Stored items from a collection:
::::::

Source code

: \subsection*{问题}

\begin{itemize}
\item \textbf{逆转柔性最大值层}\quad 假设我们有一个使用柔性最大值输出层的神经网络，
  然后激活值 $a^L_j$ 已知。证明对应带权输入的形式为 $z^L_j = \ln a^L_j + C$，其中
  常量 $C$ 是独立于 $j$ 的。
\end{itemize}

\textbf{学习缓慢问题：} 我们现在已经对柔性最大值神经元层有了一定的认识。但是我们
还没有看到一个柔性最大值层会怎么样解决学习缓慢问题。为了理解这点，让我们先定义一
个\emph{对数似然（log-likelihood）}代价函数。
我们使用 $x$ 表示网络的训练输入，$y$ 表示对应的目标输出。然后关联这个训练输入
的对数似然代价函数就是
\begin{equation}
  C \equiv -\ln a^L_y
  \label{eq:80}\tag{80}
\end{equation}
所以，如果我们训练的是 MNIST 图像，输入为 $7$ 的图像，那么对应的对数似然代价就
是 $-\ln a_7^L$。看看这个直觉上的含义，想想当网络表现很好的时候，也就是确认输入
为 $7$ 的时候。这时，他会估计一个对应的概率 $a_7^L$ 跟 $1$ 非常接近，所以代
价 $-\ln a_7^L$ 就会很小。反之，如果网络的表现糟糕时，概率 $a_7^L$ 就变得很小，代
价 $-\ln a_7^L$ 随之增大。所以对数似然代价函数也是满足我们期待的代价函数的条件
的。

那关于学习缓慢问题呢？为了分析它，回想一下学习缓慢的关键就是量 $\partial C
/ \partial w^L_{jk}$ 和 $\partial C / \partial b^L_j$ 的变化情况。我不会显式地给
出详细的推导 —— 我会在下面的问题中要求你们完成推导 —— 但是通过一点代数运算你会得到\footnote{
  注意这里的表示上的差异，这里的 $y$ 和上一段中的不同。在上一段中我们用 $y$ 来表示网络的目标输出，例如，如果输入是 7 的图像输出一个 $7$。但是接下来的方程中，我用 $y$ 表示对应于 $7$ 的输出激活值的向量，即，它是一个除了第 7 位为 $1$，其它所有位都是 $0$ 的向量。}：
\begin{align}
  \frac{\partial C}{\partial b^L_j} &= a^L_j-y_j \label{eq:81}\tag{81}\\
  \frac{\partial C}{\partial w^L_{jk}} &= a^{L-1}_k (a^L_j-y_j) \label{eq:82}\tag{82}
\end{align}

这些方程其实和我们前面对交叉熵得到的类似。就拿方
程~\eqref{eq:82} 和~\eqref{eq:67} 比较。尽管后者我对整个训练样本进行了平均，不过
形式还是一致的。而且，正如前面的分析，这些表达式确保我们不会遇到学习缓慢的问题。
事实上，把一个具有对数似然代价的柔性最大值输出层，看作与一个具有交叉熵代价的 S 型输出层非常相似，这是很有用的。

::::::

» PROMPT:
Set down all the data exactly as given.

» RESPONSE AREA:
Source code

: \subsection*{问题}

\begin{itemize}
\item \textbf{逆转柔性最大值层}\quad 假设我们有一个使用柔性最大值输出层的神经网络，
  然后激活值 $a^L_j$ 已知。证明对应带权输入的形式为 $z^L_j = \ln a^L_j + C$，其中
  常量 $C$ 是独立于 $j$ 的。
\end{itemize}

\textbf{学习缓慢问题：} 我们现在已经对柔性最大值神经元层有了一定的认识。但是我们
还没有看到一个柔性最大值层会怎么样解决学习缓慢问题。为了理解这点，让我们先定义一
个\emph{对数似然（log-likelihood）}代价函数。
我们使用 $x$ 表示网络的训练输入，$y$ 表示对应的目标输出。然后关联这个训练输入
的对数似然代价函数就是
\begin{equation}
  C \equiv -\ln a^L_y
  \label{eq:80}\tag{80}
\end{equation}
所以，如果我们训练的是 MNIST 图像，输入为 $7$ 的图像，那么对应的对数似然代价就
是 $-\ln a_7^L$。看看这个直觉上的含义，想想当网络表现很好的时候，也就是确认输入
为 $7$ 的时候。这时，他会估计一个对应的概率 $a_7^L$ 跟 $1$ 非常接近，所以代
价 $-\ln a_7^L$ 就会很小。反之，如果网络的表现糟糕时，概率 $a_7^L$ 就变得很小，代
价 $-\ln a_7^L$ 随之增大。所以对数似然代价函数也是满足我们期待的代价函数的条件
的。

那关于学习缓慢问题呢？为了分析它，回想一下学习缓慢的关键就是量 $\partial C
/ \partial w^L_{jk}$ 和 $\partial C / \partial b^L_j$ 的变化情况。我不会显式地给
出详细的推导 —— 我会在下面的问题中要求你们完成推导 —— 但是通过一点代数运算你会得到\footnote{
  注意这里的表示上的差异，这里的 $y$ 和上一段中的不同。在上一段中我们用 $y$ 来表示网络的目标输出，例如，如果输入是 7 的图像输出一个 $7$。但是接下来的方程中，我用 $y$ 表示对应于 $7$ 的输出激活值的向量，即，它是一个除了第 7 位为 $1$，其它所有位都是 $0$ 的向量。}：
\begin{align}
  \frac{\partial C}{\partial b^L_j} &= a^L_j-y_j \label{eq:81}\tag{81}\\
  \frac{\partial C}{\partial w^L_{jk}} &= a^{L-1}_k (a^L_j-y_j) \label{eq:82}\tag{82}
\end{align}

这些方程其实和我们前面对交叉熵得到的类似。就拿方
程~\eqref{eq:82} 和~\eqref{eq:67} 比较。尽管后者我对整个训练样本进行了平均，不过
形式还是一致的。而且，正如前面的分析，这些表达式确保我们不会遇到学习缓慢的问题。
事实上，把一个具有对数似然代价的柔性最大值输出层，看作与一个具有交叉熵代价的 S 型输出层非常相似，这是很有用的。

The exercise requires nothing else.